* _What is required_
Find the line containing "modules (1 week ago)" in the listing below. Repeat it exactly, along with each following line up to and including the one containing "ago) - kickr core component".

* _Exercise inputs_
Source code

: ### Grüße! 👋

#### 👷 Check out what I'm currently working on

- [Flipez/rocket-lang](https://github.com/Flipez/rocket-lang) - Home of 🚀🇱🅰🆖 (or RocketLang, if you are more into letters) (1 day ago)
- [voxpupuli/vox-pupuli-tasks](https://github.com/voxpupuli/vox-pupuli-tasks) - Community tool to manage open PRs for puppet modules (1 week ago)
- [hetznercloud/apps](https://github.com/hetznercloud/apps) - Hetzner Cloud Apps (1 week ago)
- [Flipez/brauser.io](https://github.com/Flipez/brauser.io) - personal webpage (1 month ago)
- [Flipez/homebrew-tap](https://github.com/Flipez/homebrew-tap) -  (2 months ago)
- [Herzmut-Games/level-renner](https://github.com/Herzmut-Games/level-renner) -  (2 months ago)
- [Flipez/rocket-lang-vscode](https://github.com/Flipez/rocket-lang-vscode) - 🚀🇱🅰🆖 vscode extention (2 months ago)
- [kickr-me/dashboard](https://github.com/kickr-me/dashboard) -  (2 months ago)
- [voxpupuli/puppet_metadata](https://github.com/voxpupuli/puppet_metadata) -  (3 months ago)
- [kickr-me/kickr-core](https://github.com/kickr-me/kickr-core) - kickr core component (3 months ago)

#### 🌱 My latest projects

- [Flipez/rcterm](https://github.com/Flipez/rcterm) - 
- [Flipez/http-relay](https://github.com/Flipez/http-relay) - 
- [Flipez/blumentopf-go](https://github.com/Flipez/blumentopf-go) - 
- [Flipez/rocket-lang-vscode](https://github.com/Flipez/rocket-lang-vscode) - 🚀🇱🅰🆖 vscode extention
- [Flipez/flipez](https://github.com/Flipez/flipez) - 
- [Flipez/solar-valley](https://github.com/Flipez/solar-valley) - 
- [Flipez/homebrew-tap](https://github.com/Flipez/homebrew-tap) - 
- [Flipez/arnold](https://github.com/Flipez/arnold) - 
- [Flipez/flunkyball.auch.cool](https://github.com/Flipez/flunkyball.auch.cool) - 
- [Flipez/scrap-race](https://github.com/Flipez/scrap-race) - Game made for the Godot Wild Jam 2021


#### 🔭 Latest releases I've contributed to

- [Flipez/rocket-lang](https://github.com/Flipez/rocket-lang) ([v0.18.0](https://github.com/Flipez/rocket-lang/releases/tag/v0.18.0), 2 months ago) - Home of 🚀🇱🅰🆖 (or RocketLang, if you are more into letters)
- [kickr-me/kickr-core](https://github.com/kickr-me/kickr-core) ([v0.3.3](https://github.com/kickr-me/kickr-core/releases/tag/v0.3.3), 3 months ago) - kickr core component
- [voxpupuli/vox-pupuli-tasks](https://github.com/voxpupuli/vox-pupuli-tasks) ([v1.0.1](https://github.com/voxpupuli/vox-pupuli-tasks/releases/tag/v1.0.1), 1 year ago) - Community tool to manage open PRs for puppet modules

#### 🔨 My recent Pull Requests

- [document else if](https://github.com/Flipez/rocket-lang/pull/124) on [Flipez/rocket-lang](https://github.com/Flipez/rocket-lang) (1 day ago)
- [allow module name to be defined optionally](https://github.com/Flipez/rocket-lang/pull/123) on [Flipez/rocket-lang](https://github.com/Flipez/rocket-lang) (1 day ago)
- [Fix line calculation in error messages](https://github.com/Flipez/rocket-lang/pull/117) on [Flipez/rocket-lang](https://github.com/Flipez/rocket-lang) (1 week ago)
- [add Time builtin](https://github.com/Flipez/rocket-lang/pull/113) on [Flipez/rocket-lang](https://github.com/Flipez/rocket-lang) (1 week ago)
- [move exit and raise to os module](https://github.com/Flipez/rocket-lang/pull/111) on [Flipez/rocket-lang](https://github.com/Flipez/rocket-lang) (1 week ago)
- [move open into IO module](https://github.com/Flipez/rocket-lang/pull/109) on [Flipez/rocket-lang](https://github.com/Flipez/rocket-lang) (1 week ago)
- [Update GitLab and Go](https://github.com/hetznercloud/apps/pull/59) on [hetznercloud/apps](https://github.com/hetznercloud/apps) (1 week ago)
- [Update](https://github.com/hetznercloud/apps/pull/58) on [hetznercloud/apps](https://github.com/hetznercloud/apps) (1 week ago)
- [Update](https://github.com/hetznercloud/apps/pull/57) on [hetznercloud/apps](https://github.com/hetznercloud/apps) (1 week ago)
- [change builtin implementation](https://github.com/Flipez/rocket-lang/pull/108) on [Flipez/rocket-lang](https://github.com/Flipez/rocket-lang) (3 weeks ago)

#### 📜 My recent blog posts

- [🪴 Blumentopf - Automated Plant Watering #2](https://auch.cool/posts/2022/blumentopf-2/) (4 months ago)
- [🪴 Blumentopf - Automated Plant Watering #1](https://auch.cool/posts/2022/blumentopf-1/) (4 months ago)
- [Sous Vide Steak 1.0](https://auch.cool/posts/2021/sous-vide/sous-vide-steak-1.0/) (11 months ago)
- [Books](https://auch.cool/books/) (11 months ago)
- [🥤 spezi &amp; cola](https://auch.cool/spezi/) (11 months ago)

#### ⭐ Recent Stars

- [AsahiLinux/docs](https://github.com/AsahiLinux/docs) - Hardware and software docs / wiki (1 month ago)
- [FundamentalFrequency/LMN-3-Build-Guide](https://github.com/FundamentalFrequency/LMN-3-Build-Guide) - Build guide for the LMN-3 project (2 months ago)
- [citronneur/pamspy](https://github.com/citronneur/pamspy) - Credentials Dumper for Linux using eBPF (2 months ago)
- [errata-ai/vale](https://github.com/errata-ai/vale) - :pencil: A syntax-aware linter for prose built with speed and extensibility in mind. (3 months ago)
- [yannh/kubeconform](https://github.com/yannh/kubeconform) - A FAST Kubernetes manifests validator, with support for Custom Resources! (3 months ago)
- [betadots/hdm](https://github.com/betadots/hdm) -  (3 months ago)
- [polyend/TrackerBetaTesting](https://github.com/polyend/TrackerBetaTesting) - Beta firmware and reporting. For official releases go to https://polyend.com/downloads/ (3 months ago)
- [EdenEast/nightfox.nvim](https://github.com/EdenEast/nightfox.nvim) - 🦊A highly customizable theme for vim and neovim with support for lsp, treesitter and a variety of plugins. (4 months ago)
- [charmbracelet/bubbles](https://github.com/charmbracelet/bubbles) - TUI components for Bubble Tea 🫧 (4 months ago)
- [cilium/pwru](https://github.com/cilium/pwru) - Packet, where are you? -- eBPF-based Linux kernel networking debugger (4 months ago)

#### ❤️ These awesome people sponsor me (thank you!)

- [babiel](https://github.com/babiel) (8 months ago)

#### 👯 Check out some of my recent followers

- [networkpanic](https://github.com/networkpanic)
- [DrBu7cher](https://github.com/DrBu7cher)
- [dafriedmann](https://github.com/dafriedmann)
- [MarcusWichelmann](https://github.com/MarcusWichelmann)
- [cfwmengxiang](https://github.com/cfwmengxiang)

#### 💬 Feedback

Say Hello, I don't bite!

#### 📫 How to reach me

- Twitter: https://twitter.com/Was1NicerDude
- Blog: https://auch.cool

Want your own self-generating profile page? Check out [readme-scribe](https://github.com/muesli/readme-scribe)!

...

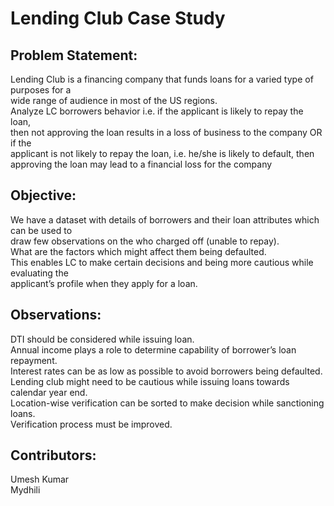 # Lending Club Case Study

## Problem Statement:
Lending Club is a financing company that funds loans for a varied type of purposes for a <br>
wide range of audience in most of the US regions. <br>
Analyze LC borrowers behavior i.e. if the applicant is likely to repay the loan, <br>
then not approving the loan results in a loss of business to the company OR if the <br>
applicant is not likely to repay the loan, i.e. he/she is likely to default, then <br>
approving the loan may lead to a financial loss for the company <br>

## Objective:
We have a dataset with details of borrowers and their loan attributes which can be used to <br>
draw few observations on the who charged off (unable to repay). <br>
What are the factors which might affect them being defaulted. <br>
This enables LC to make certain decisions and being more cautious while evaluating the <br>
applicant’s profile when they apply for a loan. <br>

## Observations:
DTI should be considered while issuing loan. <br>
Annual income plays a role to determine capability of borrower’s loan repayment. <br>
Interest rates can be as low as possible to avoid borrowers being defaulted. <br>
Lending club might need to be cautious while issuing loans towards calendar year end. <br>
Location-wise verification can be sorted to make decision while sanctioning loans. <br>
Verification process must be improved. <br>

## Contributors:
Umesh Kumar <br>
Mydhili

* _Answer section_
- [voxpupuli/vox-pupuli-tasks](https://github.com/voxpupuli/vox-pupuli-tasks) - Community tool to manage open PRs for puppet modules (1 week ago)
- [hetznercloud/apps](https://github.com/hetznercloud/apps) - Hetzner Cloud Apps (1 week ago)
- [Flipez/brauser.io](https://github.com/Flipez/brauser.io) - personal webpage (1 month ago)
- [Flipez/homebrew-tap](https://github.com/Flipez/homebrew-tap) -  (2 months ago)
- [Herzmut-Games/level-renner](https://github.com/Herzmut-Games/level-renner) -  (2 months ago)
- [Flipez/rocket-lang-vscode](https://github.com/Flipez/rocket-lang-vscode) - 🚀🇱🅰🆖 vscode extention (2 months ago)
- [kickr-me/dashboard](https://github.com/kickr-me/dashboard) -  (2 months ago)
- [voxpupuli/puppet_metadata](https://github.com/voxpupuli/puppet_metadata) -  (3 months ago)
- [kickr-me/kickr-core](https://github.com/kickr-me/kickr-core) - kickr core component (3 months ago)

#### 🌱 My latest projects

- [Flipez/rcterm](https://github.com/Flipez/rcterm) - 
- [Flipez/http-relay](https://github.com/Flipez/http-relay) - 
- [Flipez/blumentopf-go](https://github.com/Flipez/blumentopf-go) - 
- [Flipez/rocket-lang-vscode](https://github.com/Flipez/rocket-lang-vscode) - 🚀🇱🅰🆖 vscode extention
- [Flipez/flipez](https://github.com/Flipez/flipez) - 
- [Flipez/solar-valley](https://github.com/Flipez/solar-valley) - 
- [Flipez/homebrew-tap](https://github.com/Flipez/homebrew-tap) - 
- [Flipez/arnold](https://github.com/Flipez/arnold) - 
- [Flipez/flunkyball.auch.cool](https://github.com/Flipez/flunkyball.auch.cool) - 
- [Flipez/scrap-race](https://github.com/Flipez/scrap-race) - Game made for the Godot Wild Jam 2021


#### 🔭 Latest releases I've contributed to

- [Flipez/rocket-lang](https://github.com/Flipez/rocket-lang) ([v0.18.0](https://github.com/Flipez/rocket-lang/releases/tag/v0.18.0), 2 months ago) - Home of 🚀🇱🅰🆖 (or RocketLang, if you are more into letters)
- [kickr-me/kickr-core](https://github.com/kickr-me/kickr-core) ([v0.3.3](https://github.com/kickr-me/kickr-core/releases/tag/v0.3.3), 3 months ago) - kickr core component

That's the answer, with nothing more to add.